Halaman

Kamis, April 09, 2009

Fakta Medis Penderitaan Yesus

Ini adalah sebuah penjelasan kedokteran mengenai apa yang diderita Yesus pada hari Ia wafat oleh Dr. C. Truman Davis.

Kita bisa mendalami beberapa detil derita Tuhan kita dari segi fisiologi dan anatomi. Apa sebenarnya yang diderita oleh tubuh Yesus dari Nasaret selama jam-jam penyiksaan itu?

Getsemani

Derita jasmaniah Kristus dimulai ketika di taman Getsemani. Yang menarik dari segi fisiologi ialah hal keringat darah. Sang tabib, Lukas, adalah satu2nya penulis injil yang memberitakan kejadian ini. Katanya, "Ia sangat ketakutan dan makin bersunguh-sungguh berdoa. Peluhnya menjadi seperti titik-titik darah yang bertetesan ke tanah." (Luk. 22:44).

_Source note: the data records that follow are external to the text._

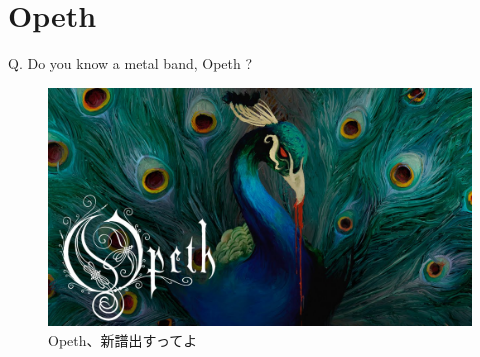 \section{Opeth}
\begin{frame}
	\frametitlesec
	Q. Do you know a metal band, {\theking{}Opeth} ?

	\pause{}\zw

	\begin{figure}
		\centering
		\includegraphics[height=.4\textheight]{img/opeth_newalbum.png}
		\caption{Opeth、新譜出すってよ}
	\end{figure}
\end{frame}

Ini adalah fenomena hematidrosis, atau berkeringat darah. Di bawah tekanan berat emosi, pembuluh2 kapiler kecil2 dalam kelenjar keringat pecah, sehingga mencampurkan darah dengan keringat. Proses ini saja sudah bisa menyebabkan kelemahan yang nyata dan syok.

Dalam pengadilanNya di depan sidang Sanhedrin dan Kaifas, sang imam agung, trauma luka jasmaniah pertama diterima. Seorang serdadu langsung menampar wajah Yesus ketika ia membisu saat ditanyai oleh Kaifas. Lalu para pengawal istana menutupi mataNya, mencemooh menggodaNya untuk mengenali mereka satu2, berputar2 melewatiNya, meludahiNya, lalu memukuli wajahNya.

Di Hadapan Pilatus

Esok paginya, sudah serba benjol, memar, dan terluka, dehidrasi, dan ditambah beban karena semalaman tidak tidur, Yesus dibawa melalui Yerusalem ke Pretorium dari Benteng Antonia, tempat kedudukan Pontius Pilatus. Kita mengetahui usaha Pilatus yang mencoba menimpakan tanggung jawabnya kepada Herodes Antipas, penguasa di Yudea. Tampaknya di tangan Herodes ini, Yesus tidak mengalami penyiksaan. Dan Ia dikembalikan ke Pilatus. Di sinilah kemudian, dalam menanggapi jeritan massa, Pilatus menyuruh membebaskan Barabas dan menetapkan agar Yesus disesah dan disalibkan.

Persiapan penyesahan Yesus pun dilaksanakan. Tahanan itu ditelanjangi dan tangan2Nya diikatkan ke suatu balok di atas kepalaNya. Serdadu Romawi pun maju ke depan dengan flagellum dalam tangannya. Ini adalah semacam cambuk pendek terdiri dari beberapa lembar kulit tebal dan berat yang di ujungnya masing2 diikati dua bola timah kecil tajam.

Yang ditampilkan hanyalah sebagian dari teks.